Here are the features:
B<space>
means "open a new file".
x<space>
is the RE hack we talked about. This applies to y, X and Y as
well. Also it means that either an RE or a space is *required*
between "x" and any other command. This is why I think the
comment in the man page about omitting the RE reads so poorly.
BTW,
x<nl>
also works, and seems to be equivalent to
x/(\n|.)*/p
Here are some more dubious features:
f<space>
sets the current filename to null.
w<space>
prints
?no file name
which is consistent with "f<space>" setting the filename to
null, at least.
Otherwise, whitespace *seems* to be optional. Did I cover all
the cases?
BTW, reading and writing an octal dump a binary editor does not
make.

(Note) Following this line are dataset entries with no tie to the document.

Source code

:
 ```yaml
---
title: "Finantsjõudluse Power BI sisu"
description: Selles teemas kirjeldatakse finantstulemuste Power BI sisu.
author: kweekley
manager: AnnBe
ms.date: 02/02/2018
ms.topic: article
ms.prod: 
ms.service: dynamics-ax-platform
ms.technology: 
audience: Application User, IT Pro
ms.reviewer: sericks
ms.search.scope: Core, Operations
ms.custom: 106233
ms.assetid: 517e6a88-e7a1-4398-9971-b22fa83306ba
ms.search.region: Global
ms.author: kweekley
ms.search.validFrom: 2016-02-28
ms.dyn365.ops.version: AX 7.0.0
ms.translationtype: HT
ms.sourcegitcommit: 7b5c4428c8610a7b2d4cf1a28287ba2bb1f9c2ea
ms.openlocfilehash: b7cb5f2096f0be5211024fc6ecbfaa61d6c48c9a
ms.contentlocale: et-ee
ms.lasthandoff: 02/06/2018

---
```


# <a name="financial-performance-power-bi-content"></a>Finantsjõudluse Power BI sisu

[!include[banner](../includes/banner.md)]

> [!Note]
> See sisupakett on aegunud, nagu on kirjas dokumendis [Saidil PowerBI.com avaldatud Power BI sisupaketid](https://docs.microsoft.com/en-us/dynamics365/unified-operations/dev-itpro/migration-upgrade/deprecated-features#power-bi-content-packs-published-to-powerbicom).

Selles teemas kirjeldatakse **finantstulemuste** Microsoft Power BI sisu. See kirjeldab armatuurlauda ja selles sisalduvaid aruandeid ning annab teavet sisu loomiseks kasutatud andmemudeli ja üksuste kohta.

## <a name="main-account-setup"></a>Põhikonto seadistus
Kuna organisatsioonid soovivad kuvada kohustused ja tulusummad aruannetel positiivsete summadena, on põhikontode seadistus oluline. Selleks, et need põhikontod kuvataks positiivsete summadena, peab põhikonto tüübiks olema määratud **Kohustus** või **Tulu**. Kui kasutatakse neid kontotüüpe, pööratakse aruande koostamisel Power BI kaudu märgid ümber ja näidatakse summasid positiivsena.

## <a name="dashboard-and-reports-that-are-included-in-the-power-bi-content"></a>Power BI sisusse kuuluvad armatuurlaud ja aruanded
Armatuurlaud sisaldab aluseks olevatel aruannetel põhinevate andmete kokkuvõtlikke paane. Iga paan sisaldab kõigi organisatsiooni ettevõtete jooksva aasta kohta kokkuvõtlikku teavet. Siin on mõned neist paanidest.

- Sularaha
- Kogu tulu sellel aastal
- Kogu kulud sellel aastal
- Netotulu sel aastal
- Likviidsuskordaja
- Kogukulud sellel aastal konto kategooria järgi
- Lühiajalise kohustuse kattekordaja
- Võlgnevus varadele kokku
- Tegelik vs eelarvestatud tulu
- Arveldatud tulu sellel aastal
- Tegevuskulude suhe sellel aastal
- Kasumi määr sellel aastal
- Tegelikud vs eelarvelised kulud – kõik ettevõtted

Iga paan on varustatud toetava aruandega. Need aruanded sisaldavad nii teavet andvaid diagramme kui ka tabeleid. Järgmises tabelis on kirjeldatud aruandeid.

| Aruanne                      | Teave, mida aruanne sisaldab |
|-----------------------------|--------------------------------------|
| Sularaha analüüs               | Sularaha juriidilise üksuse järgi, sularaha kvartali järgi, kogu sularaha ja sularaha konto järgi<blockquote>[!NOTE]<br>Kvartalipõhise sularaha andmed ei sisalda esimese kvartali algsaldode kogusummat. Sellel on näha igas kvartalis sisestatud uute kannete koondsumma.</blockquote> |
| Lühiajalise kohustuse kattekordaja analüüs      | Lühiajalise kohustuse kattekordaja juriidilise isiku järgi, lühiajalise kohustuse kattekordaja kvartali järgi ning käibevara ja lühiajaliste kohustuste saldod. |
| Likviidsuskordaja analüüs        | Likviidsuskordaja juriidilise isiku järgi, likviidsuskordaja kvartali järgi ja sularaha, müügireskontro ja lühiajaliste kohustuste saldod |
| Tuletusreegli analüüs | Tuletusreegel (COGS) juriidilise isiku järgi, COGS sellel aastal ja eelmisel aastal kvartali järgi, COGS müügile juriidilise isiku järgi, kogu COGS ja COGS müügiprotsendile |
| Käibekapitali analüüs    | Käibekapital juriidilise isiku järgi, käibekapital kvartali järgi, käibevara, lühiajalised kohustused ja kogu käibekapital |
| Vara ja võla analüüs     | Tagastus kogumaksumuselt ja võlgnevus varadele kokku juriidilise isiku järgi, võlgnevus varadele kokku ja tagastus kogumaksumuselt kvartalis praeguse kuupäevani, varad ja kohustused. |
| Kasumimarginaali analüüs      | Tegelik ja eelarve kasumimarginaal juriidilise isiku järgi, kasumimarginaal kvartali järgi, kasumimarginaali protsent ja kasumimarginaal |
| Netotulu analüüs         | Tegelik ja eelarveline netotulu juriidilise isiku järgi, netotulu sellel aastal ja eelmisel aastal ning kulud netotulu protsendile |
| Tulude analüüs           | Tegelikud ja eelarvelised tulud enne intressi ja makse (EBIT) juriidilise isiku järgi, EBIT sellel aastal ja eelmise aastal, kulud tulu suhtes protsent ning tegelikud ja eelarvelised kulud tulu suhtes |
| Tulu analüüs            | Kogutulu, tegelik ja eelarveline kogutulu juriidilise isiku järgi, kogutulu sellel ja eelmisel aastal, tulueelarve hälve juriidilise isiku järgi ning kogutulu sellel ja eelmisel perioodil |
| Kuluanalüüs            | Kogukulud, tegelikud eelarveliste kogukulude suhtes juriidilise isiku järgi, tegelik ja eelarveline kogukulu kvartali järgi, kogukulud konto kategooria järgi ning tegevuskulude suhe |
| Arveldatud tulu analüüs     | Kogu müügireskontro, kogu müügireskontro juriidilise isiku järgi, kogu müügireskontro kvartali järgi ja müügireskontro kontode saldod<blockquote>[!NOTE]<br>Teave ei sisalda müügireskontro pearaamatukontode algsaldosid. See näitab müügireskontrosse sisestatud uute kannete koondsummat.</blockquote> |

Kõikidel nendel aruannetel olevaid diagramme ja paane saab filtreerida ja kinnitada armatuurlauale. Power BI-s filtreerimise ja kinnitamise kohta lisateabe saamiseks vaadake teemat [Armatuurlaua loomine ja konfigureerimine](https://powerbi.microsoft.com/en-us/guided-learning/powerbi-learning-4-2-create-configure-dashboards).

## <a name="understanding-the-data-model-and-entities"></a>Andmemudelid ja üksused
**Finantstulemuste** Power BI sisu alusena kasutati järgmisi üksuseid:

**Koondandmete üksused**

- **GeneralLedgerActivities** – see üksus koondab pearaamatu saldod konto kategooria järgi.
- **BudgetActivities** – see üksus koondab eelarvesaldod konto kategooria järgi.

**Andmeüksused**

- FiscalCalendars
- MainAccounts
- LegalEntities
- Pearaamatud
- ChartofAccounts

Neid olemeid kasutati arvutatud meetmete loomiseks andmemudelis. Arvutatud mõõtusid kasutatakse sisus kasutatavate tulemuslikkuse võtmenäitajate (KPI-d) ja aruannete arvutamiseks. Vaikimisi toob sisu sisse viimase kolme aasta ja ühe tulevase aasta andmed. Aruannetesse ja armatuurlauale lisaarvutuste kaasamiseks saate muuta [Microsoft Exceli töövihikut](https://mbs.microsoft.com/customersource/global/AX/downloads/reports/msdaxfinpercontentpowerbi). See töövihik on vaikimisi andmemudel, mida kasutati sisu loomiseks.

I can do exactly the same with vi (the editor that the
labs people detest), including the bit about piping the whole
file through an octal dumper & undumper.
^ permalink raw reply [flat|nested] 8+ messages in thread
* Re: Lines and last lines.
@ 1992-12-01 19:27 Alan Watson
0 siblings, 0 replies; 8+ messages in thread
From: Alan Watson @ 1992-12-01 19:27 UTC (permalink / raw)
To: sam-fans
Several points.
Yes, I should have said that the undefined semantics of a final line
without a newline went somewhat against sam's philosophy that files
are arbitrary streams of TEXT.
The default for x is more subtle that I at first supposed, and is
useful not just when the final line of the FILE is not terminated by a
newline, but also when the final line of the RANGE is a partial line.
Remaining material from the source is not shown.